ABOUT THIS EXERCISE: Read the data, and whenever a line holds the word "Search", report that line.
━━ DATA TO PROCESS ━━
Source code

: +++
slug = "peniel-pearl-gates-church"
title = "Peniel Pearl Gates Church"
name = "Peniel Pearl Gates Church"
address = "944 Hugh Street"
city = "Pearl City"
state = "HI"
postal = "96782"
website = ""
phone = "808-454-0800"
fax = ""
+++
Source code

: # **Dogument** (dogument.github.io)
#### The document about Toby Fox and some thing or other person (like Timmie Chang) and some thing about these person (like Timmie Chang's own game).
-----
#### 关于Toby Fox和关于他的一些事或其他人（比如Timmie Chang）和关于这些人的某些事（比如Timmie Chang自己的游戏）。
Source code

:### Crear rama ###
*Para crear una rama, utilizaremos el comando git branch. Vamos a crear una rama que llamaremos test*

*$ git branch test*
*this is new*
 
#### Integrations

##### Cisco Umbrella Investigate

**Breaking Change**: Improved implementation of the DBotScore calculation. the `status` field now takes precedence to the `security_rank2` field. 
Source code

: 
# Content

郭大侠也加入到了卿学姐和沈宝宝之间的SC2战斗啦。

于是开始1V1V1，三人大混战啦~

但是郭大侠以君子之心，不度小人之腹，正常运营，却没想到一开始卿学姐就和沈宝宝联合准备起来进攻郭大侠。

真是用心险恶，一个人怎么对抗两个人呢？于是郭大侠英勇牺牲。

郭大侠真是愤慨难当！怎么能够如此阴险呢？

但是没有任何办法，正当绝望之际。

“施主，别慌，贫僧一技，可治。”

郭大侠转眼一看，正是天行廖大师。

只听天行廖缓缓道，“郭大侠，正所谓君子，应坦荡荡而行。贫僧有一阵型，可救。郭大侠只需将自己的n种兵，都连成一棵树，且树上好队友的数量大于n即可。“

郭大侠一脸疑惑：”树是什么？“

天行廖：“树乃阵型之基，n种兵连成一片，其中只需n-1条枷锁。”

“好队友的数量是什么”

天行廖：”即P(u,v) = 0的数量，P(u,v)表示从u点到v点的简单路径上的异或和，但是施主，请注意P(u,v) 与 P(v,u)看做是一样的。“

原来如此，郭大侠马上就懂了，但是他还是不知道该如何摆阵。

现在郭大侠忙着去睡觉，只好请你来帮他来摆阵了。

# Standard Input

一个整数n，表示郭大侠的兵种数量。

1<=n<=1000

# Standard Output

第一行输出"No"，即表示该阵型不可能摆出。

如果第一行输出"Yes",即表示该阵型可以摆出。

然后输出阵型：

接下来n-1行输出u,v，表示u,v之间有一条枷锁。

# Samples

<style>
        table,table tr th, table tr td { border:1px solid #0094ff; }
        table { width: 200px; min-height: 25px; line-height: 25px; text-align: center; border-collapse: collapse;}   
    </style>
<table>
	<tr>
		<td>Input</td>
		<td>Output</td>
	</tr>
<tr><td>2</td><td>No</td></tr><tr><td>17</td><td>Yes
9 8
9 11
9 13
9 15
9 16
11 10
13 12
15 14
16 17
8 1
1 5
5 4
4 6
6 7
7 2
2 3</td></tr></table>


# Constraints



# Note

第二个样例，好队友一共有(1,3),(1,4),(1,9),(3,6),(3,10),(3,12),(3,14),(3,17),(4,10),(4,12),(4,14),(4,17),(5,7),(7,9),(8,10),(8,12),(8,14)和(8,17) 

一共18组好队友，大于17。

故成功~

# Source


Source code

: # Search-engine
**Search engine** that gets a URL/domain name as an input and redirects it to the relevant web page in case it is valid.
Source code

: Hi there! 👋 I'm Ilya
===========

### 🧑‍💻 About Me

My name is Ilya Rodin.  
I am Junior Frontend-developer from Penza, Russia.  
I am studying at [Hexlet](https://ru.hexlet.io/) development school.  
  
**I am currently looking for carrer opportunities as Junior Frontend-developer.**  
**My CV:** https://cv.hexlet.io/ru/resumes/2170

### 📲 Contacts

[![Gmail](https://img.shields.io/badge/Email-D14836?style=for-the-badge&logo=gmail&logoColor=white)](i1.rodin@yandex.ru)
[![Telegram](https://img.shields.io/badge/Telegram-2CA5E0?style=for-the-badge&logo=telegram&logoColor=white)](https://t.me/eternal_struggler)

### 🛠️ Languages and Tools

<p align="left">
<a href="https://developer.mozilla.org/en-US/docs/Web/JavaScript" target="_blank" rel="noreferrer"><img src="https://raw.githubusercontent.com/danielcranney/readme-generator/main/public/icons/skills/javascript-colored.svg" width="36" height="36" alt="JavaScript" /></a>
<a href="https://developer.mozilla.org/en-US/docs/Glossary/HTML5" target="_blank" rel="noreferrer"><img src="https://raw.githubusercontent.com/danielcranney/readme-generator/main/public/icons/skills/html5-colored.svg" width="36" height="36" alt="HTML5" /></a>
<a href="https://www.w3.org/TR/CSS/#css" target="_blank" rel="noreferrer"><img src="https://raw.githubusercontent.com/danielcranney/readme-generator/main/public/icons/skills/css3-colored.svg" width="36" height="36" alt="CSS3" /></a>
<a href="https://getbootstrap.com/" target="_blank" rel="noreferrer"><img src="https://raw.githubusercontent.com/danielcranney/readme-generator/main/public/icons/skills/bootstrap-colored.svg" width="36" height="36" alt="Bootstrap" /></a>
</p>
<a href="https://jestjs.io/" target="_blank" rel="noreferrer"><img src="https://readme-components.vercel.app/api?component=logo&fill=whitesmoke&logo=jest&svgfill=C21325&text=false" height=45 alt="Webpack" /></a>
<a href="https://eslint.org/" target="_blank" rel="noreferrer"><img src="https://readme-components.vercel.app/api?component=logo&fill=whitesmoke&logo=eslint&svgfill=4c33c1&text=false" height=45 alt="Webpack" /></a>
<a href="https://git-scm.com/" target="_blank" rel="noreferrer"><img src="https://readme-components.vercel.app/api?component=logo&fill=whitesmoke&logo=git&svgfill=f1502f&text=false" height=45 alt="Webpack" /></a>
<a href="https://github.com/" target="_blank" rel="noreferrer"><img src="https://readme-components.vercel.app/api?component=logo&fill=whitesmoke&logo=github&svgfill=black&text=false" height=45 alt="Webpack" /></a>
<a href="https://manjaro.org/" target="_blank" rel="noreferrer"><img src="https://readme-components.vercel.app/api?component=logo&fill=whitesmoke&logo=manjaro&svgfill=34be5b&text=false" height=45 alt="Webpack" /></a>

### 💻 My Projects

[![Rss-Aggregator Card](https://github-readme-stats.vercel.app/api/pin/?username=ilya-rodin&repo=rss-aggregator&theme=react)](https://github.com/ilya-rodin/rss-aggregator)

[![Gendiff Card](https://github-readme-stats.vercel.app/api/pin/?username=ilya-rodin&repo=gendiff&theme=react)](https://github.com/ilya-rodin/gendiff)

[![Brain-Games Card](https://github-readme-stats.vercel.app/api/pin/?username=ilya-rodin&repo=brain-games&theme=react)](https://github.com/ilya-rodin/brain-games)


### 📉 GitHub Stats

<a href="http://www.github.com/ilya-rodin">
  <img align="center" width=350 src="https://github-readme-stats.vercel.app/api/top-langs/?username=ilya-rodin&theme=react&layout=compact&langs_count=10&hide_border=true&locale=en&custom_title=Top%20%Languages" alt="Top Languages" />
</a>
━━━
WRITTEN REPLY:
: # Search-engine
**Search engine** that gets a URL/domain name as an input and redirects it to the relevant web page in case it is valid.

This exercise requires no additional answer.